-- Source material follows --

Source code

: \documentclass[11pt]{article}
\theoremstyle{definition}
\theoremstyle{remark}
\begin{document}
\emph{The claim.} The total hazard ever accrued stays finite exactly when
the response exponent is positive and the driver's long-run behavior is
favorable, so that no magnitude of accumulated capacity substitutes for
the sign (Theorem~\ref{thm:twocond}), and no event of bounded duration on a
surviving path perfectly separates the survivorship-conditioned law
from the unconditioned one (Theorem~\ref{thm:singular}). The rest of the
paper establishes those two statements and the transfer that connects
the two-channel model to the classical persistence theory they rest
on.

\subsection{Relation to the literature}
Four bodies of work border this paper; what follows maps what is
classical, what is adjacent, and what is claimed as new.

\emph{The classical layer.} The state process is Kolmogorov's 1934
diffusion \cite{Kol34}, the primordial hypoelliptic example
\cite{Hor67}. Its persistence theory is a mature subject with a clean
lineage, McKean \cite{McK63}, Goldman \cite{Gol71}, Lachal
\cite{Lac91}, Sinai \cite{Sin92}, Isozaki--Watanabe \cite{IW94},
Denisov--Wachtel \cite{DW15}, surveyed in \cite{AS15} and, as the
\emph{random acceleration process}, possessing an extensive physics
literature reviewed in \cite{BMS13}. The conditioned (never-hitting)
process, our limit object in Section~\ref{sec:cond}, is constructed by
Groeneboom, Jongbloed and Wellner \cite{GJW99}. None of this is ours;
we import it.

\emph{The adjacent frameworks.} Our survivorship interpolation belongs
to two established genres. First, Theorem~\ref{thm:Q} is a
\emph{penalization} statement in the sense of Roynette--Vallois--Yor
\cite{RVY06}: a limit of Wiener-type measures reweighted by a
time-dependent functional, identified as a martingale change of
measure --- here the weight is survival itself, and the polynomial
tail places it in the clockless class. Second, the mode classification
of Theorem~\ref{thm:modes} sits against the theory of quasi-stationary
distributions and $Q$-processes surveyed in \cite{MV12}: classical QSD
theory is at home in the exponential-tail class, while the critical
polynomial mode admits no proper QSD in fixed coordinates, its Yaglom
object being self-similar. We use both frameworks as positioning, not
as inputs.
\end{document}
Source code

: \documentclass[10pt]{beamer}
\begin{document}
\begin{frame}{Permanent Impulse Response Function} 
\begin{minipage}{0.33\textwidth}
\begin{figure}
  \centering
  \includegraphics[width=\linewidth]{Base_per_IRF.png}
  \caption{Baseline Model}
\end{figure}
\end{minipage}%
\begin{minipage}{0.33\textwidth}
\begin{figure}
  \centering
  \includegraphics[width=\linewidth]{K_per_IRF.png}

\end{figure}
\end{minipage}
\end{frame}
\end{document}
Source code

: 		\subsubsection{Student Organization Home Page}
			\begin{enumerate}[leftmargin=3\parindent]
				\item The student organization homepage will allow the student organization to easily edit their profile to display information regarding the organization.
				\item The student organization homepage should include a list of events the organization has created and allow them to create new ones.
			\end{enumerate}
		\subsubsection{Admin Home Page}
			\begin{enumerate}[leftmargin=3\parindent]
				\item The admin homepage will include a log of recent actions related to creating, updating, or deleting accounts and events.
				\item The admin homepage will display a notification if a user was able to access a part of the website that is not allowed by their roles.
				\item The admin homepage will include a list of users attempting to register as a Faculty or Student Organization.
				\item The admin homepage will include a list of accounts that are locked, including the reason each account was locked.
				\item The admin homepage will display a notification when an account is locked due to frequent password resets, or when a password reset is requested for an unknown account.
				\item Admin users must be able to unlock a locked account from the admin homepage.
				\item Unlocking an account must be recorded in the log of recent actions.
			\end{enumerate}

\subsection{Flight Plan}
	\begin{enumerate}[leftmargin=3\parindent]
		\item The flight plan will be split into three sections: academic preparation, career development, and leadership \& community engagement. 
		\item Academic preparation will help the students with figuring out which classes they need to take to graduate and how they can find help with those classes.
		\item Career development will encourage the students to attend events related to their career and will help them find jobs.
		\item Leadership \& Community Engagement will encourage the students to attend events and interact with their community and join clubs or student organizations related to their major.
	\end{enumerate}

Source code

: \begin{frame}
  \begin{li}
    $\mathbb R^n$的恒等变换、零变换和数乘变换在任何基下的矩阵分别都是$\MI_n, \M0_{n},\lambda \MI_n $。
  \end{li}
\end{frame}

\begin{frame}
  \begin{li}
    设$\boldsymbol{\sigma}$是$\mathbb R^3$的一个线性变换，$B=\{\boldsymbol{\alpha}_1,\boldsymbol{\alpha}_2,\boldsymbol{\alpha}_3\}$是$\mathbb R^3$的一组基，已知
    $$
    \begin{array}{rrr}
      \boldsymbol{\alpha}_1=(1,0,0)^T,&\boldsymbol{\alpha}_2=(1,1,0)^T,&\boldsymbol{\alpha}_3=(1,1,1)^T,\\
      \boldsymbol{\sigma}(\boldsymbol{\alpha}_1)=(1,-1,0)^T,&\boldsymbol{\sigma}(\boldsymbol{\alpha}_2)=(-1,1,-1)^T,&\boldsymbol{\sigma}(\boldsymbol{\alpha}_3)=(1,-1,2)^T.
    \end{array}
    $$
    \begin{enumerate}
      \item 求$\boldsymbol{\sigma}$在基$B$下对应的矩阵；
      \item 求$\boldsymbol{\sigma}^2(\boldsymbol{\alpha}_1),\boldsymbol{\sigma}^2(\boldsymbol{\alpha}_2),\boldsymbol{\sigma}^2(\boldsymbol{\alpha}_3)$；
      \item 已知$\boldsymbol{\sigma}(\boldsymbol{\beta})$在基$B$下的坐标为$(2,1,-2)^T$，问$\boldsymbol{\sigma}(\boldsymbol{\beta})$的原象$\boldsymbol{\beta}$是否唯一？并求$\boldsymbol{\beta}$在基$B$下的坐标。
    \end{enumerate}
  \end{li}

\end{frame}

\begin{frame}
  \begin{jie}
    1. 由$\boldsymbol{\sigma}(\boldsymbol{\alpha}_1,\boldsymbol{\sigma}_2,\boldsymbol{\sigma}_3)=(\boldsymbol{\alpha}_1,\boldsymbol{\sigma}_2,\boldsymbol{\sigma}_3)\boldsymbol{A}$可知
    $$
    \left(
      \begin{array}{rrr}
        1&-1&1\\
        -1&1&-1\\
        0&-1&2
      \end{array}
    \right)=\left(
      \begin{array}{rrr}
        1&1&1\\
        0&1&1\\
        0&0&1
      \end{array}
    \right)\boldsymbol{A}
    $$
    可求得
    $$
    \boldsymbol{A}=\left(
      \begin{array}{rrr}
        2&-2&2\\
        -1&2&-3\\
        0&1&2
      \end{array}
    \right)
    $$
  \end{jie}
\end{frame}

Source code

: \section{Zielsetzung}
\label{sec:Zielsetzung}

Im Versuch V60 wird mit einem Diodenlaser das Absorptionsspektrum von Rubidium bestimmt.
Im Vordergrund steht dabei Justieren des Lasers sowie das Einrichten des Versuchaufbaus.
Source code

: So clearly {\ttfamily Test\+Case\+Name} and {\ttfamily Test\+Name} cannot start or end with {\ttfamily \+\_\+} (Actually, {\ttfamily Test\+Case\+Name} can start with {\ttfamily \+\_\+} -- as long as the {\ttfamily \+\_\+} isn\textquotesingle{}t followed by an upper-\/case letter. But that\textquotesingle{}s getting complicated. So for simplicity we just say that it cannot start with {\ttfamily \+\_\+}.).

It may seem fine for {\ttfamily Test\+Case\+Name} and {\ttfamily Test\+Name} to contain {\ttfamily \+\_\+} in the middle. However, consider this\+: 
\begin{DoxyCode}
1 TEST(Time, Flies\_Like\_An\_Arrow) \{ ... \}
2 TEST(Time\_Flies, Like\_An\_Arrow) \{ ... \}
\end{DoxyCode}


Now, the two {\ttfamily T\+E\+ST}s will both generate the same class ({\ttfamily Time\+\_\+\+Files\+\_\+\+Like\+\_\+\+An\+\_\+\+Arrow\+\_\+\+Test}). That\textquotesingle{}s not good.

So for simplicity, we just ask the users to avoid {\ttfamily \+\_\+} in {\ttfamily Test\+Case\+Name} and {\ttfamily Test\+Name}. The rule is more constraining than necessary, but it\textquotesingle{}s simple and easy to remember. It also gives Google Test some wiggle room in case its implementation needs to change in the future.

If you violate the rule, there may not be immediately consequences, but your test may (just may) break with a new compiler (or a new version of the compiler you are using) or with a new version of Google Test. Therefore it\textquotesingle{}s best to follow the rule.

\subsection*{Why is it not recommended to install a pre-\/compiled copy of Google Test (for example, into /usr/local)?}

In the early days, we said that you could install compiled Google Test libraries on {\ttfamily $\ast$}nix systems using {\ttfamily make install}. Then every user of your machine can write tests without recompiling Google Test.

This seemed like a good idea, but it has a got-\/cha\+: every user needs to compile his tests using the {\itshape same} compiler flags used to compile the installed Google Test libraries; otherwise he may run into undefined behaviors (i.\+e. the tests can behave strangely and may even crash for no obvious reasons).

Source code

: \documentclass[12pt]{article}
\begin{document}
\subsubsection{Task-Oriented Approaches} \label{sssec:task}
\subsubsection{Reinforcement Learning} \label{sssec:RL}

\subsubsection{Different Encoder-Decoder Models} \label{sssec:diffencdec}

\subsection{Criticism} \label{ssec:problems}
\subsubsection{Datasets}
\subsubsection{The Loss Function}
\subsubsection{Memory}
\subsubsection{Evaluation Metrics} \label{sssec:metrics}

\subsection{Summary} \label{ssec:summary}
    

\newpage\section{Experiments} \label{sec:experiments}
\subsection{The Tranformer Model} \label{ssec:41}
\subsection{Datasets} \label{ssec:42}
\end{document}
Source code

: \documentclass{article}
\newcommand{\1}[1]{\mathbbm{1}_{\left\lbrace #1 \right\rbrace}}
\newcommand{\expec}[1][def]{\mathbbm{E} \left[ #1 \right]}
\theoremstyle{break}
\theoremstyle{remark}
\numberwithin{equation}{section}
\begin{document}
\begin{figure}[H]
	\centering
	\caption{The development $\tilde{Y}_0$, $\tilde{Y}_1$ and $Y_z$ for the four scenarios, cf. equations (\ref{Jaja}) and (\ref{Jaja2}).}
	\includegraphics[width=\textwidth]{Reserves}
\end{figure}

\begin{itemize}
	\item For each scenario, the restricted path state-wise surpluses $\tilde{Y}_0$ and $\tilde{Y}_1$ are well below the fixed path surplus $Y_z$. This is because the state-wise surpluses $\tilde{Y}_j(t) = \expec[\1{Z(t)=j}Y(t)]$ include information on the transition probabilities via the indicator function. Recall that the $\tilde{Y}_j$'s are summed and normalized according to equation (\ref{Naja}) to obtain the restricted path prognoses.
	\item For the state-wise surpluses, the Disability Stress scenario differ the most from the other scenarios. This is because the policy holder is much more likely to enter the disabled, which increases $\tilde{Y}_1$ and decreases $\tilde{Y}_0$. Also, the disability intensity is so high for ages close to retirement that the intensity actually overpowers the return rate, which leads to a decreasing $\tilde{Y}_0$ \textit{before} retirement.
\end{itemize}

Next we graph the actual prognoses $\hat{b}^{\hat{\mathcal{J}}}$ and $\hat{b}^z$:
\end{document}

-- Source material concluded --

Work to complete ▸ Write out exactly, please, the lines beginning at the start of the material and ending with the line that holds "with a clean", both included.

Expected output ▸
Source code

: \documentclass[11pt]{article}
\theoremstyle{definition}
\theoremstyle{remark}
\begin{document}
\emph{The claim.} The total hazard ever accrued stays finite exactly when
the response exponent is positive and the driver's long-run behavior is
favorable, so that no magnitude of accumulated capacity substitutes for
the sign (Theorem~\ref{thm:twocond}), and no event of bounded duration on a
surviving path perfectly separates the survivorship-conditioned law
from the unconditioned one (Theorem~\ref{thm:singular}). The rest of the
paper establishes those two statements and the transfer that connects
the two-channel model to the classical persistence theory they rest
on.

\subsection{Relation to the literature}
Four bodies of work border this paper; what follows maps what is
classical, what is adjacent, and what is claimed as new.

\emph{The classical layer.} The state process is Kolmogorov's 1934
diffusion \cite{Kol34}, the primordial hypoelliptic example
\cite{Hor67}. Its persistence theory is a mature subject with a clean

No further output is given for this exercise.